Il se présente, Mon Cher Fils, l'occasion de te faire passer le duplicata de ma lettre du mois de septembre dernier et j'en profite pour causer encore avec toi et te prouver toujours tendresse et souvenir qui n'auront de terme que celui de mon existence et même au-delà si c'est encore possible.

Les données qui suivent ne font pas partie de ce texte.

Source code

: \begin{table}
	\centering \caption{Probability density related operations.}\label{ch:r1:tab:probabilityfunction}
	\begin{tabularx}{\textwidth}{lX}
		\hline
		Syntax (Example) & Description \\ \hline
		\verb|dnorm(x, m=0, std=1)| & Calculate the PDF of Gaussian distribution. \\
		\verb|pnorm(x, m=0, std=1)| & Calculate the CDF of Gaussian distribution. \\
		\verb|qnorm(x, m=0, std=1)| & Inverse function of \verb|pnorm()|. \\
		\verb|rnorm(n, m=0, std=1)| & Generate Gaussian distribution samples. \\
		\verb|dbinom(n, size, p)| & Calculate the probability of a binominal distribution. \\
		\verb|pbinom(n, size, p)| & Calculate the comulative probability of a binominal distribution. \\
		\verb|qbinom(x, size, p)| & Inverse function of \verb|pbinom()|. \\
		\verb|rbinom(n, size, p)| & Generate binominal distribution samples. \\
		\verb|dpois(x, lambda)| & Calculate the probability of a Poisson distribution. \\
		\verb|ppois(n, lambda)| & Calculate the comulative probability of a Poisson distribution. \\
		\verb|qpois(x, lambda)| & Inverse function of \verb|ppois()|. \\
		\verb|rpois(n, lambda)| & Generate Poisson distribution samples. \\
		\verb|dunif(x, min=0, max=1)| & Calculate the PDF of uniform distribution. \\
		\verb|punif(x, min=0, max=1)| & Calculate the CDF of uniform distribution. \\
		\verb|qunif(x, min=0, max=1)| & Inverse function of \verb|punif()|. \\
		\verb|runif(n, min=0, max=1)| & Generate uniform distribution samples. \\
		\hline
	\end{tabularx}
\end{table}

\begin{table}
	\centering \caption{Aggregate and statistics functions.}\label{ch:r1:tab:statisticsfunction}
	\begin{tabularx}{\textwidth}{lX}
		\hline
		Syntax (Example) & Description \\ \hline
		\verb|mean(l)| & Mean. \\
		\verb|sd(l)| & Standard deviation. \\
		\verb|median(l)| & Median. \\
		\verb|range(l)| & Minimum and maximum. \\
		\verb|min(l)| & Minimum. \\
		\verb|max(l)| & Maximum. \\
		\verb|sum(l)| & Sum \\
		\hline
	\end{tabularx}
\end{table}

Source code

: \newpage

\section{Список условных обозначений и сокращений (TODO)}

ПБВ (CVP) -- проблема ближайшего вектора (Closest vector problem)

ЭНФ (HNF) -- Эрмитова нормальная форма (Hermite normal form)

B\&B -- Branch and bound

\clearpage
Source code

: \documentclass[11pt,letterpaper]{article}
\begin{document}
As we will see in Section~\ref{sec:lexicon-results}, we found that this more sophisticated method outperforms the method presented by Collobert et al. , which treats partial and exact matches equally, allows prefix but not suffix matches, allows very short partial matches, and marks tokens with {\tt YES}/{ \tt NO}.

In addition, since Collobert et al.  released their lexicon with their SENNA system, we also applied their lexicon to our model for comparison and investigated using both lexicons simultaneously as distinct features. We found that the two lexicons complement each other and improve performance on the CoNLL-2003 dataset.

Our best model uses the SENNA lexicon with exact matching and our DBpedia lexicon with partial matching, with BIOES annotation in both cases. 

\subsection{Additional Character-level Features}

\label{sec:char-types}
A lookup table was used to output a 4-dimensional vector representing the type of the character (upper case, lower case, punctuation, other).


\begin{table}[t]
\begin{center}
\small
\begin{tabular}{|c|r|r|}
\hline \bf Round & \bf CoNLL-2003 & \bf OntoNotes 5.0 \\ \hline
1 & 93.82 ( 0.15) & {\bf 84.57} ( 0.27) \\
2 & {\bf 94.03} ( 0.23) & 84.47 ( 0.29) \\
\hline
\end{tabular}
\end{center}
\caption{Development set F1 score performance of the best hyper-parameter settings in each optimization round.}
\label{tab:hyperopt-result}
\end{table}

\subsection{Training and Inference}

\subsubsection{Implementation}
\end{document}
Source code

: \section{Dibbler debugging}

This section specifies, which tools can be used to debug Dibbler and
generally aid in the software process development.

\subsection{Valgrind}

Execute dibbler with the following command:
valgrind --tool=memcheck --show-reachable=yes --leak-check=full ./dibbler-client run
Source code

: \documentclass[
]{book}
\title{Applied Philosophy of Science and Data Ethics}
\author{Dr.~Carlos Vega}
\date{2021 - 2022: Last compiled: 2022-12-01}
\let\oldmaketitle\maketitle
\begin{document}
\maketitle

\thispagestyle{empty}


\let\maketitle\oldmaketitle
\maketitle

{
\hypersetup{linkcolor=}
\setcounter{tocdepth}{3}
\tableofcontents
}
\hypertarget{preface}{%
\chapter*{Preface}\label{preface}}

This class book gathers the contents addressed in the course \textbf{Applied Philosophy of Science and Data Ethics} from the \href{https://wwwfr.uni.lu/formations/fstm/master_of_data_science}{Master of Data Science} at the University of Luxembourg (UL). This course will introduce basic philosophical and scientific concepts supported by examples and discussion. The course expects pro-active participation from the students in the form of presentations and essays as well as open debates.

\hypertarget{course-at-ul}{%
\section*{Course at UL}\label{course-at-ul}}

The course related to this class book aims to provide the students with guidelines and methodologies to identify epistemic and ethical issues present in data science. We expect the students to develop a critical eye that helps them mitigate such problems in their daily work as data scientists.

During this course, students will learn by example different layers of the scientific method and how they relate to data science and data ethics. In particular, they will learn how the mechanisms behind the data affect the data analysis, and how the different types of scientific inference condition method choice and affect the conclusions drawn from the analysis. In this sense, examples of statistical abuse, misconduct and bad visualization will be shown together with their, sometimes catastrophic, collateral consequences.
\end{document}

Depuis ta lettre du 1 avril, je suis sans nouvelle de vous, Mes Chers Enfants ; et la poitique sur le Portugal et l'Espagne se soutenant toujours alarmante et même effrayante, tu conçois tout ce que j'ai à souffrir comme mère tendre de cette privation de vos nouvelles. Fais-toi une idée de ma pénible position à ce sujet si tu le peux, car pour moi il est impossible de te la peindre. Notre langue ne fournit pas d'expression assez forte et dont je pourrais me servir pour te rendre les soucis et inquiétudes que j'éprouve quand je pense qu'en juin dernier toi et Henri étaient en Espagne. Sans notre sainte religion, Mon Cher Louis, je n'aurais même pas la force de te tracer ces lignes. Oui, Dieu seul me soutient ; je l'en bénis et Lui fais des voeux continuels et bien ardents pour qu'il ne nous arrive aucun accident et en avoir bientôt la certitude par une lettre d'un de vous quatre qui me dise que vous existez et en bonne santé. Alors, je respirerai ; j'essuierai mes larmes et rendrai grâce à Dieu de tout mon coeur.

Nos santés sont les mêmes qu'en septembre dernier ; mais nos maux et malheurs augmentent chaque jour par un blocus des plus stricts de 20 ou 25 bâtiments ennemis qui environnent cette pauvre colonie et n'y laissent rien entrer ni sortir. Je doute même que ma lettre puisse te parvenir ; mais, Cher Enfant, je me soulage en t'écrivant. C'est un besoin de mon coeur de faire passer dans le tien tout ce qu'il éprouve de tendresse et de sollicitude pour un fils tel que toi que j'aime plus que moi-même.

Adieu, Mon Bon et Cher Fils. Nous t'embrassons bien tendrement ; nos amis, amies et connaissances et la bonne nourrice te font amitiés. Pense souvent à Dieu, Mon Fils. Confie-toi en Lui, recours à Lui en tout et sur tout et sois bien persuadé qu'il ne t'abandonnera pas.

Adieu. Je te bénis en son nom. Je te recommande sans cesse à Lui et à sa Sainte Mère. Adieu. C'est ta tendre maman.